[Opening Data section]
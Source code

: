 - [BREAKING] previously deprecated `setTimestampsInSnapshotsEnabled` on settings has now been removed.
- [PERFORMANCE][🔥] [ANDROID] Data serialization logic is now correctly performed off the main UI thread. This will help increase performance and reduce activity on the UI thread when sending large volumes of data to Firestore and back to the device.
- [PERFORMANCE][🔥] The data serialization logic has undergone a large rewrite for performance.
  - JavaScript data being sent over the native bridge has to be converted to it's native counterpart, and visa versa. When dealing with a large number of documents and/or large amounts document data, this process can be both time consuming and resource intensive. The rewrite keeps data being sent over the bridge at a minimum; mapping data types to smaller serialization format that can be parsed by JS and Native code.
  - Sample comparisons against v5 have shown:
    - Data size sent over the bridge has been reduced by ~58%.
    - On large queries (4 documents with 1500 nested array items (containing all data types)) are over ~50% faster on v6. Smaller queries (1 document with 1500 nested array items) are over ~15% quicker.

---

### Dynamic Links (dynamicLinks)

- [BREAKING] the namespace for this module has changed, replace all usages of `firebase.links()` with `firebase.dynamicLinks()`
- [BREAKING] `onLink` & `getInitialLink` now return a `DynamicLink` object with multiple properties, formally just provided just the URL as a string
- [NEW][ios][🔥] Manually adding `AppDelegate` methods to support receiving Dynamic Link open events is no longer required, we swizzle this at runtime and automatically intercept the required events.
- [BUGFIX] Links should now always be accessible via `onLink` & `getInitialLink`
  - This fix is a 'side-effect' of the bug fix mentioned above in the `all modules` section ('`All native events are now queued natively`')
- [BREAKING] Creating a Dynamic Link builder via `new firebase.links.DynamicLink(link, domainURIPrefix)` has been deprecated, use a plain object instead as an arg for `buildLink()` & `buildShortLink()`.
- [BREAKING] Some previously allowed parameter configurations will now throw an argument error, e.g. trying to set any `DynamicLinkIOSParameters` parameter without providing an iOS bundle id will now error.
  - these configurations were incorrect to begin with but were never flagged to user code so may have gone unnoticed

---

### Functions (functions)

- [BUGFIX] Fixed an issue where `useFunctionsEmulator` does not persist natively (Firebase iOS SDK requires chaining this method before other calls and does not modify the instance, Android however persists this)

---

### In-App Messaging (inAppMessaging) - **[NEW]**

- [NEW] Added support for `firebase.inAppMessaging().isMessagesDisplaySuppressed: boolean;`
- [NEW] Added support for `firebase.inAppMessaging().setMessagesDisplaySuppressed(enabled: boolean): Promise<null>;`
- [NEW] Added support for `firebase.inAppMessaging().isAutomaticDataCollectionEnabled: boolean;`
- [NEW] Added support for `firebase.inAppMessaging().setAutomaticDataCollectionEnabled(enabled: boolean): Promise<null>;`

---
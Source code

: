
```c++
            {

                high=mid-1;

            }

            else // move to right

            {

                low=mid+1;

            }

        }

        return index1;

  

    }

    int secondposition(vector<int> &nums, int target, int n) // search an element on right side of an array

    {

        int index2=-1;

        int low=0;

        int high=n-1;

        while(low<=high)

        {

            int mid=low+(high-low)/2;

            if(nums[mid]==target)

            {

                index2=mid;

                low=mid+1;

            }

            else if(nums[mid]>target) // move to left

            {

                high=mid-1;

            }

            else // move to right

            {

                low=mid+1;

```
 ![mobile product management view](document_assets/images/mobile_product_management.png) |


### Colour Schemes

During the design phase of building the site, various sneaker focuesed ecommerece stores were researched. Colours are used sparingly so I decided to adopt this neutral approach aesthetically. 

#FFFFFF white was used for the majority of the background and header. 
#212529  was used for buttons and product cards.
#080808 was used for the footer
[Closing Data section]
__Exercise aim__:
Quote all the records exactly, please, leaving none out.

__Answer__:
Source code

: - [BREAKING] previously deprecated `setTimestampsInSnapshotsEnabled` on settings has now been removed.
- [PERFORMANCE][🔥] [ANDROID] Data serialization logic is now correctly performed off the main UI thread. This will help increase performance and reduce activity on the UI thread when sending large volumes of data to Firestore and back to the device.
- [PERFORMANCE][🔥] The data serialization logic has undergone a large rewrite for performance.
  - JavaScript data being sent over the native bridge has to be converted to it's native counterpart, and visa versa. When dealing with a large number of documents and/or large amounts document data, this process can be both time consuming and resource intensive. The rewrite keeps data being sent over the bridge at a minimum; mapping data types to smaller serialization format that can be parsed by JS and Native code.
  - Sample comparisons against v5 have shown:
    - Data size sent over the bridge has been reduced by ~58%.
    - On large queries (4 documents with 1500 nested array items (containing all data types)) are over ~50% faster on v6. Smaller queries (1 document with 1500 nested array items) are over ~15% quicker.

---

### Dynamic Links (dynamicLinks)

- [BREAKING] the namespace for this module has changed, replace all usages of `firebase.links()` with `firebase.dynamicLinks()`
- [BREAKING] `onLink` & `getInitialLink` now return a `DynamicLink` object with multiple properties, formally just provided just the URL as a string
- [NEW][ios][🔥] Manually adding `AppDelegate` methods to support receiving Dynamic Link open events is no longer required, we swizzle this at runtime and automatically intercept the required events.
- [BUGFIX] Links should now always be accessible via `onLink` & `getInitialLink`
  - This fix is a 'side-effect' of the bug fix mentioned above in the `all modules` section ('`All native events are now queued natively`')
- [BREAKING] Creating a Dynamic Link builder via `new firebase.links.DynamicLink(link, domainURIPrefix)` has been deprecated, use a plain object instead as an arg for `buildLink()` & `buildShortLink()`.
- [BREAKING] Some previously allowed parameter configurations will now throw an argument error, e.g. trying to set any `DynamicLinkIOSParameters` parameter without providing an iOS bundle id will now error.
  - these configurations were incorrect to begin with but were never flagged to user code so may have gone unnoticed

---

### Functions (functions)

- [BUGFIX] Fixed an issue where `useFunctionsEmulator` does not persist natively (Firebase iOS SDK requires chaining this method before other calls and does not modify the instance, Android however persists this)

---

### In-App Messaging (inAppMessaging) - **[NEW]**

- [NEW] Added support for `firebase.inAppMessaging().isMessagesDisplaySuppressed: boolean;`
- [NEW] Added support for `firebase.inAppMessaging().setMessagesDisplaySuppressed(enabled: boolean): Promise<null>;`
- [NEW] Added support for `firebase.inAppMessaging().isAutomaticDataCollectionEnabled: boolean;`
- [NEW] Added support for `firebase.inAppMessaging().setAutomaticDataCollectionEnabled(enabled: boolean): Promise<null>;`

---
Source code

:
```c++
            {

                high=mid-1;

            }

            else // move to right

            {

                low=mid+1;

            }

        }

        return index1;

  

    }

    int secondposition(vector<int> &nums, int target, int n) // search an element on right side of an array

    {

        int index2=-1;

        int low=0;

        int high=n-1;

        while(low<=high)

        {

            int mid=low+(high-low)/2;

            if(nums[mid]==target)

            {

                index2=mid;

                low=mid+1;

            }

            else if(nums[mid]>target) // move to left

            {

                high=mid-1;

            }

            else // move to right

            {

                low=mid+1;

```
 ![mobile product management view](document_assets/images/mobile_product_management.png) |


### Colour Schemes

During the design phase of building the site, various sneaker focuesed ecommerece stores were researched. Colours are used sparingly so I decided to adopt this neutral approach aesthetically. 

#FFFFFF white was used for the majority of the background and header. 
#212529  was used for buttons and product cards.
#080808 was used for the footer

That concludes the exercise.